I grew up with Transformers. I have most of the toys (still...many in their original boxes), comic books, and the original animated film (which at least had Orson Welles!) The purist in me was angry about how many of the characters were changed from their original items, such as Bumblebee from a Volkswagon Bug to a far more contemporary and cool Camaro, no doubt to satisfy Michael Bay's product placement/endorsement deal with Chevy.
As for the plot? Nothing worth typing about.
And yet as much as I hated this loud, obnoxious bunk, I still yelled "awesome" every time an Autobot or Decepticon morphed forms.
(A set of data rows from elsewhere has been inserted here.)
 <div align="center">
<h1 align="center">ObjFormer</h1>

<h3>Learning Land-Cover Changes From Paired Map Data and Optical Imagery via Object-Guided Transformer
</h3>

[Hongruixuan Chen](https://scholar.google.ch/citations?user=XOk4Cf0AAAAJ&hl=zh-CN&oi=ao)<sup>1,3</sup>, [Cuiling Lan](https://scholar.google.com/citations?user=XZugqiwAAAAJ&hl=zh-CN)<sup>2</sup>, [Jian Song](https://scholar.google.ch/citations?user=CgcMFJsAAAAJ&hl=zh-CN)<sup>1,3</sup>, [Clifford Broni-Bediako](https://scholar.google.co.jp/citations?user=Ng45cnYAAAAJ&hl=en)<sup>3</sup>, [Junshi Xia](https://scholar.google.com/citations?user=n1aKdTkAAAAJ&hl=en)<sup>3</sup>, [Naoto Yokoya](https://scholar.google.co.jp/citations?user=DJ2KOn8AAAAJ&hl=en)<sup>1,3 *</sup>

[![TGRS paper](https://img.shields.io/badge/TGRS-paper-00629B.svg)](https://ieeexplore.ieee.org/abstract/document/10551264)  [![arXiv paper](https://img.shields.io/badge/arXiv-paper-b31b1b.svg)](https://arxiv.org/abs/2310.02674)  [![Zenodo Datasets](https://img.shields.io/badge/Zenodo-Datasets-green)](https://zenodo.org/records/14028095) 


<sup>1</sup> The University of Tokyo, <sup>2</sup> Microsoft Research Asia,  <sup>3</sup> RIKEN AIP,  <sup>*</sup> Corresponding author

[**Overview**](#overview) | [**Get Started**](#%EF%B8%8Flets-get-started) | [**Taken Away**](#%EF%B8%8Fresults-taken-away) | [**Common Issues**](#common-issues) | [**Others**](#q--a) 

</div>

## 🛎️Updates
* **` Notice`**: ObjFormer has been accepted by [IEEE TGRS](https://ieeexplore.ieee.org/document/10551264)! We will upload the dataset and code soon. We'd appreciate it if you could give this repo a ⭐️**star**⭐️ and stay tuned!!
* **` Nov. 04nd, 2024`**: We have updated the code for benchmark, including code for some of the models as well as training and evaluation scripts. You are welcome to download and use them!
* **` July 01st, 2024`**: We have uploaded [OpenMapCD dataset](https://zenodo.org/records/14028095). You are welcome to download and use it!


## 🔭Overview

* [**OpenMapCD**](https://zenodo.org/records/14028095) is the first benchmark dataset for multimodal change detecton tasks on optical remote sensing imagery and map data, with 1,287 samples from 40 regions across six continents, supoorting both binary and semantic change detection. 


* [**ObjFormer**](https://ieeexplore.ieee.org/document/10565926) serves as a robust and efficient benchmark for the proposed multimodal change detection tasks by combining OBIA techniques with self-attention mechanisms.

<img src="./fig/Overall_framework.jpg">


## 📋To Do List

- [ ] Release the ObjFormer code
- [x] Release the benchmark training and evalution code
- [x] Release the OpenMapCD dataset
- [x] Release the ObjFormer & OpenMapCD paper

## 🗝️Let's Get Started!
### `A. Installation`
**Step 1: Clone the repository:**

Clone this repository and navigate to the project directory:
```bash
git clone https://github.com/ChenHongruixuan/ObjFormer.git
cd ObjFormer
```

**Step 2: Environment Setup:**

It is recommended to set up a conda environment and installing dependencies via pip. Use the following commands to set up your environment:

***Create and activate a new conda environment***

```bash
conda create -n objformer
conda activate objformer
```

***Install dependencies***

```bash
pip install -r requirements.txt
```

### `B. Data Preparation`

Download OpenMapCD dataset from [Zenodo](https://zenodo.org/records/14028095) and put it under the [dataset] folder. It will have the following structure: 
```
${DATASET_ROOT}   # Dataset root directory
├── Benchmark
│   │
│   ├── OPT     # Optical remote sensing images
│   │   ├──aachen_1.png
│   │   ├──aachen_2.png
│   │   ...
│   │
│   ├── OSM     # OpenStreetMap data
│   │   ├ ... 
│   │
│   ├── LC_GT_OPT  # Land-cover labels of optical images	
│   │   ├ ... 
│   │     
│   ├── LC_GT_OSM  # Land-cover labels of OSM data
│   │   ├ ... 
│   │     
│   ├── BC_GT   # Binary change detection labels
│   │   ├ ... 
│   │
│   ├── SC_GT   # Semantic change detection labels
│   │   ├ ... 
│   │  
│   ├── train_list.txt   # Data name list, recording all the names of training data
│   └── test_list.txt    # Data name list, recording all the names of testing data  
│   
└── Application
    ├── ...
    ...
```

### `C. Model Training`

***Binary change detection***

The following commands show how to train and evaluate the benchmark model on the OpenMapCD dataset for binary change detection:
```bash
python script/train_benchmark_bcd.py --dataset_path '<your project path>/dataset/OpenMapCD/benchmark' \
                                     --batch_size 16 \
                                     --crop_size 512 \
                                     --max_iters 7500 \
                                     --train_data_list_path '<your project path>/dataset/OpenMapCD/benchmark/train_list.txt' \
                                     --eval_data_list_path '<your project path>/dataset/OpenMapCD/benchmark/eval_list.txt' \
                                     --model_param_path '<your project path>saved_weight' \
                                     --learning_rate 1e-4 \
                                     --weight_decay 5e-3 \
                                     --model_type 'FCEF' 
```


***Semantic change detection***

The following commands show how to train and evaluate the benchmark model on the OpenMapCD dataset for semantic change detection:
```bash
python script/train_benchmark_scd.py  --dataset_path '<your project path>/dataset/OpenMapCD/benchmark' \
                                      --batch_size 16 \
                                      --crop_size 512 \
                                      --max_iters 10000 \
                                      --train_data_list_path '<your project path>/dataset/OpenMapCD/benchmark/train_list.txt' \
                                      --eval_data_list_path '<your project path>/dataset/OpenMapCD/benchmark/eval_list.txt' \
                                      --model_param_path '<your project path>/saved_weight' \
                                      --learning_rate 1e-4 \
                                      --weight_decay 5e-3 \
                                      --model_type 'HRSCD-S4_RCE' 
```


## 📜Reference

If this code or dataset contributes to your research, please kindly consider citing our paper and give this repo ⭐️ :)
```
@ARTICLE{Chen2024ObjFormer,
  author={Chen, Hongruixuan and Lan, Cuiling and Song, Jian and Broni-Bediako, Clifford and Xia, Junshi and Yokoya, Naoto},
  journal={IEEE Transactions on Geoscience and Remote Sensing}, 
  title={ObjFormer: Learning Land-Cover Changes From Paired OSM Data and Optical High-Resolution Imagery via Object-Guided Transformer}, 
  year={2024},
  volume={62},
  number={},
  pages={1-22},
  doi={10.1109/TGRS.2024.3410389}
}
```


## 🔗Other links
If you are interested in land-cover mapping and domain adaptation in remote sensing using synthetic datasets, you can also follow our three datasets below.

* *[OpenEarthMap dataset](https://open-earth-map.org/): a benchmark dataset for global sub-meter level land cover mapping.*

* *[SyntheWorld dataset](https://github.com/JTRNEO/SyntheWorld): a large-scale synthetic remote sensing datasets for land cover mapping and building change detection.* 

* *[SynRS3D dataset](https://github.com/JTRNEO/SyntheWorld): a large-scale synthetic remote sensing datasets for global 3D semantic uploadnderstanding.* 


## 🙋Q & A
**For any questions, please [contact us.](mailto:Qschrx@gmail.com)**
So go figure...

1.0 out of 4

1 comment:

  1. KC...I need to borrow all of your transformers nonsense because I used to watch the cartoons on Saturday mornings and while I was sad that the movie was not as epic as the old stuff...I was excited to see it...I mean...my comforter, body pillow, and throw blanket at IWU all have optimus prime on it...even though bumblebee was totally my favorite (and yes I was broken hearted at the lack of volkswagon...bastards)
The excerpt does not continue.